TASK DESCRIPTION: Set down exactly the lines below, starting at the one that contains "- Optimize data loading (use more workers)" and ending at the one that contains "#### Create Firebase Project", with both of those lines included and nothing else.

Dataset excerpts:
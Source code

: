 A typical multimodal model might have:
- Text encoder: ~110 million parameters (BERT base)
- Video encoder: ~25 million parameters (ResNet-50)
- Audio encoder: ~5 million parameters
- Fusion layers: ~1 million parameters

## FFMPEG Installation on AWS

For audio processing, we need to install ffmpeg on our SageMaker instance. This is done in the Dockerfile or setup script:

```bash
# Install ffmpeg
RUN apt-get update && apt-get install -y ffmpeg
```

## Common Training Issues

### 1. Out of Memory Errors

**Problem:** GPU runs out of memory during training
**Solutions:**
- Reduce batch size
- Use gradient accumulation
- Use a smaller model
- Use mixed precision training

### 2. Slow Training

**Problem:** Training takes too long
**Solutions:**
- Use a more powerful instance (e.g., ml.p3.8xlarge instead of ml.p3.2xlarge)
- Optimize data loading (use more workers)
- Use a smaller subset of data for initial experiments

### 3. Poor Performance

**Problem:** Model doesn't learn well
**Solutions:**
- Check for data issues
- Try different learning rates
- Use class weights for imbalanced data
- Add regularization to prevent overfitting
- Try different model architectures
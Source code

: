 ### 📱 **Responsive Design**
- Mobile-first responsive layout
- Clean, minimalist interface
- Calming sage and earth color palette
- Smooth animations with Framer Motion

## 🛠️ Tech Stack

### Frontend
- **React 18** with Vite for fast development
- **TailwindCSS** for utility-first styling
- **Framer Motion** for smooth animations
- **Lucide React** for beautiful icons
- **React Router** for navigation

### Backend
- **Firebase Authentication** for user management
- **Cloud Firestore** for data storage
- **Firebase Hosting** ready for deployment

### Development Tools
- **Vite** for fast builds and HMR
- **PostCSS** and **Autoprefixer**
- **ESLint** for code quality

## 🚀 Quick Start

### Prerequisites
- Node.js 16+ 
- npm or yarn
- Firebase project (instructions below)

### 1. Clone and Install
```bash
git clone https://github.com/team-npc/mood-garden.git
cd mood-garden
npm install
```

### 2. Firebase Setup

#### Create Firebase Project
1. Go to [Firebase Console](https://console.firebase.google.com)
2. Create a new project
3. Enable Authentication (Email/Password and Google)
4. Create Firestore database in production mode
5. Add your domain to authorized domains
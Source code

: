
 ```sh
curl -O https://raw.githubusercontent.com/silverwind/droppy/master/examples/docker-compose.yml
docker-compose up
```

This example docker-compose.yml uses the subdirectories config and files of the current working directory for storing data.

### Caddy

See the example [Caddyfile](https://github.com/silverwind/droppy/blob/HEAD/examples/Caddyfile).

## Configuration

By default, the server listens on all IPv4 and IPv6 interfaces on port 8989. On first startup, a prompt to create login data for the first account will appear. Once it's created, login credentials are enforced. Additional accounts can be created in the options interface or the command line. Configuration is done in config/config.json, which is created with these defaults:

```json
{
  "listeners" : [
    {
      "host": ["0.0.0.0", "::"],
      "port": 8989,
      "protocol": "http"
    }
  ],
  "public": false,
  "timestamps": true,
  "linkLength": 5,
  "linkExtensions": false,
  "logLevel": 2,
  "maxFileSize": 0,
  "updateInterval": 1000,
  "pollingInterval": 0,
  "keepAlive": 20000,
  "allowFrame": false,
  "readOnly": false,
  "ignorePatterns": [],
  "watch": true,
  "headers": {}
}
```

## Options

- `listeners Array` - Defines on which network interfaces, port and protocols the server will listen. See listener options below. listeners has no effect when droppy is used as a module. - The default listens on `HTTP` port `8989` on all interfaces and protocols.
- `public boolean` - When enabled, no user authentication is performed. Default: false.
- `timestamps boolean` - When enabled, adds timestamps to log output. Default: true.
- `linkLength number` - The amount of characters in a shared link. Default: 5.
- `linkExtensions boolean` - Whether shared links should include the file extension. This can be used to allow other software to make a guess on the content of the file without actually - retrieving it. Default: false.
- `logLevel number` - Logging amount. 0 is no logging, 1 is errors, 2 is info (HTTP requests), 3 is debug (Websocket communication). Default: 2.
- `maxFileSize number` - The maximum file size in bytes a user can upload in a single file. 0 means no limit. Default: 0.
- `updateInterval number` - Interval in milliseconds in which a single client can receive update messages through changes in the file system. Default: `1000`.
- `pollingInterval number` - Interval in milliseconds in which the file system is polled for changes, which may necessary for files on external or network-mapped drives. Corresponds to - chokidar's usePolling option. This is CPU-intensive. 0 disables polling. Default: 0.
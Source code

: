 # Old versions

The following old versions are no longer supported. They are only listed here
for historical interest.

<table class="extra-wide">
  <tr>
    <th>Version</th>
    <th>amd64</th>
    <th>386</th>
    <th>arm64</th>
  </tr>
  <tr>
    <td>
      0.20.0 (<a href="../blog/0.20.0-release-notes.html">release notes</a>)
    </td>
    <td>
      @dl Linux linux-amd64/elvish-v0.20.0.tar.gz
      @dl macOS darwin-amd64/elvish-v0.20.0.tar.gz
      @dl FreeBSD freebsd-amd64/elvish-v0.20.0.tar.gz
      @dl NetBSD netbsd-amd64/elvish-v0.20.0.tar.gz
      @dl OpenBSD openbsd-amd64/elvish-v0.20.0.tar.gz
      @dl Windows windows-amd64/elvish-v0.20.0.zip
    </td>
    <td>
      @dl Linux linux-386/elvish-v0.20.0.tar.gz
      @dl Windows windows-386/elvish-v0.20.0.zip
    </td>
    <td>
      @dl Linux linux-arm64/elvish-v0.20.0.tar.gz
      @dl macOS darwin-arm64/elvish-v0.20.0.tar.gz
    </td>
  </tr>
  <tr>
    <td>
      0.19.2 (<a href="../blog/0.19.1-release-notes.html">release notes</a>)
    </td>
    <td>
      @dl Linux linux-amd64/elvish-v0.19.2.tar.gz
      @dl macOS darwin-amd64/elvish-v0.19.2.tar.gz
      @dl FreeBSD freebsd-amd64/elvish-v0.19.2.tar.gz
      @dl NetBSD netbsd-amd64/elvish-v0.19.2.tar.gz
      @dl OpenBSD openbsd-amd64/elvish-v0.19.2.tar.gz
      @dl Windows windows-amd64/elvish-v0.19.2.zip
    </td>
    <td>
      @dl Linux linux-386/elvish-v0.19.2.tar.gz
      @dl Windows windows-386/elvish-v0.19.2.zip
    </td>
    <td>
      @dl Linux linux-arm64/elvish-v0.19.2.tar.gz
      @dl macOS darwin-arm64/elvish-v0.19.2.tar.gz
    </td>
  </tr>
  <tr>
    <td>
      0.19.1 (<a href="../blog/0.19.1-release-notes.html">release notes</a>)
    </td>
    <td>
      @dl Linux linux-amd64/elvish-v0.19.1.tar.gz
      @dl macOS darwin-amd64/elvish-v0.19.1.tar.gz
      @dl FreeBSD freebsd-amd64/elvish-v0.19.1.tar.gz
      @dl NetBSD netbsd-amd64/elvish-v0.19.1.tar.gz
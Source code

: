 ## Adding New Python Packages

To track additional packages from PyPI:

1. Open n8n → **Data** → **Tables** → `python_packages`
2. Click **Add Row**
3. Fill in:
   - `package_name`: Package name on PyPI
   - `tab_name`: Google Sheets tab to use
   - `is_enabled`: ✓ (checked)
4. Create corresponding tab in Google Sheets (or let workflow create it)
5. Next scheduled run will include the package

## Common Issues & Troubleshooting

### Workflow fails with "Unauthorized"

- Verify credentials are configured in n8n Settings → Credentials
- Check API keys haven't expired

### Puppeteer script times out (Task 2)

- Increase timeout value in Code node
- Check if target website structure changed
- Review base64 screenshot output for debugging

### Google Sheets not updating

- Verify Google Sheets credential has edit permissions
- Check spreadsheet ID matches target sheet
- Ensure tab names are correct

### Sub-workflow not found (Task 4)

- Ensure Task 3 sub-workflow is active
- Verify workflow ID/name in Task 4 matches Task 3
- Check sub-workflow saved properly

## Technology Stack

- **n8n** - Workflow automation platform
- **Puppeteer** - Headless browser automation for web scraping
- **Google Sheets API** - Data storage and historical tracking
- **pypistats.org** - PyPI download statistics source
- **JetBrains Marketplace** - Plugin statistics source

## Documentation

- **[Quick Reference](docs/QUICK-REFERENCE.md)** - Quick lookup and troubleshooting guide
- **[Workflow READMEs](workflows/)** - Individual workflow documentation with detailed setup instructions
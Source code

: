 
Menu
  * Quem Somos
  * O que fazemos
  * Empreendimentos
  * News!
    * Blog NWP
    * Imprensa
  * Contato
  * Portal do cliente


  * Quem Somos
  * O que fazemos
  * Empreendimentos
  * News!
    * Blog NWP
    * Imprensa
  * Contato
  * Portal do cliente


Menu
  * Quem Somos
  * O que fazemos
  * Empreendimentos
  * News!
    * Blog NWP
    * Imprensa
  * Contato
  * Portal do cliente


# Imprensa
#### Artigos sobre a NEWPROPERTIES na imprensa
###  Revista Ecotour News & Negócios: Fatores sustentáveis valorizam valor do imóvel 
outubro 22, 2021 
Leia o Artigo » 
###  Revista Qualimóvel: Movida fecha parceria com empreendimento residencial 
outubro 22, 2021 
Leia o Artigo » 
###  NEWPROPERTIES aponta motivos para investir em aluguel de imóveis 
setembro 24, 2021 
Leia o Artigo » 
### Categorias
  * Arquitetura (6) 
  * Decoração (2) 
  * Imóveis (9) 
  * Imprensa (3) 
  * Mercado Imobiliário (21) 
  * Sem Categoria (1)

SOLVED EXERCISE:
- Optimize data loading (use more workers)
- Use a smaller subset of data for initial experiments

### 3. Poor Performance

**Problem:** Model doesn't learn well
**Solutions:**
- Check for data issues
- Try different learning rates
- Use class weights for imbalanced data
- Add regularization to prevent overfitting
- Try different model architectures
Source code

: ### 📱 **Responsive Design**
- Mobile-first responsive layout
- Clean, minimalist interface
- Calming sage and earth color palette
- Smooth animations with Framer Motion

## 🛠️ Tech Stack

### Frontend
- **React 18** with Vite for fast development
- **TailwindCSS** for utility-first styling
- **Framer Motion** for smooth animations
- **Lucide React** for beautiful icons
- **React Router** for navigation

### Backend
- **Firebase Authentication** for user management
- **Cloud Firestore** for data storage
- **Firebase Hosting** ready for deployment

### Development Tools
- **Vite** for fast builds and HMR
- **PostCSS** and **Autoprefixer**
- **ESLint** for code quality

## 🚀 Quick Start

### Prerequisites
- Node.js 16+ 
- npm or yarn
- Firebase project (instructions below)

### 1. Clone and Install
```bash
git clone https://github.com/team-npc/mood-garden.git
cd mood-garden
npm install
```

### 2. Firebase Setup

#### Create Firebase Project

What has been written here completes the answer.